(Beginning of Material provided)

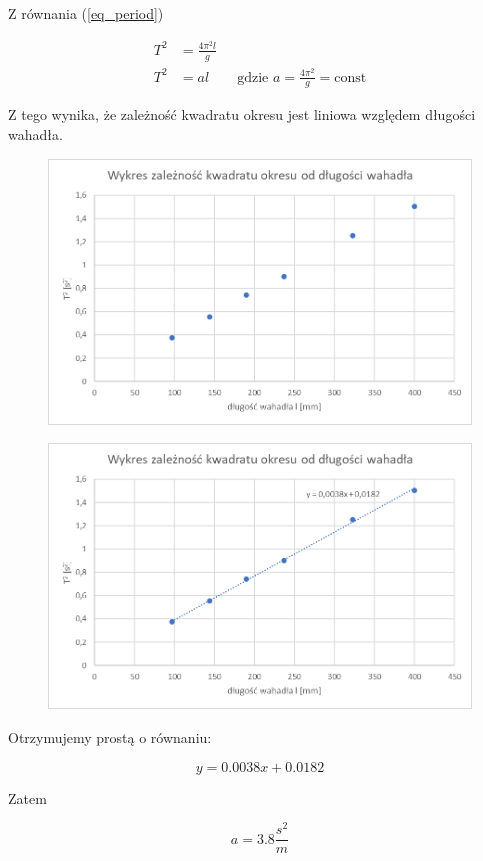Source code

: \documentclass{fizykalab}
\begin{document}
Z równania (\ref{eq_period})

\begin{align*}
    \label{eq_period_sqr}
    T^2 &= \frac{4\pi^2l}{g}\\
    T^2 &= al \qquad \text{gdzie  } a = \frac{4\pi^2}{g} = \text{const}
\end{align*}

Z tego wynika, że zależność kwadratu okresu jest liniowa względem długości wahadła.

\begin{figure}[H]
    \centering
    \includegraphics[width=0.75\linewidth]{wykres-1.png}
    \label{fig:enter-label}
\end{figure}

\begin{figure}[H]
    \centering
    \includegraphics[width=0.75\linewidth]{wykres-2.png}
    \label{fig:enter-label}
\end{figure}


Otrzymujemy prostą o równaniu: 

\begin{equation*}
    y = 0.0038x + 0.0182
\end{equation*}

Zatem

\begin{equation*}
    a = 3.8\frac{s^2}{m}
\end{equation*}
\end{document}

(End of Material provided)

Brief: Scan the records above for the string "width", and copy every line where it turns up.

Response to the task:
    \includegraphics[width=0.75\linewidth]{wykres-1.png}
    \includegraphics[width=0.75\linewidth]{wykres-2.png}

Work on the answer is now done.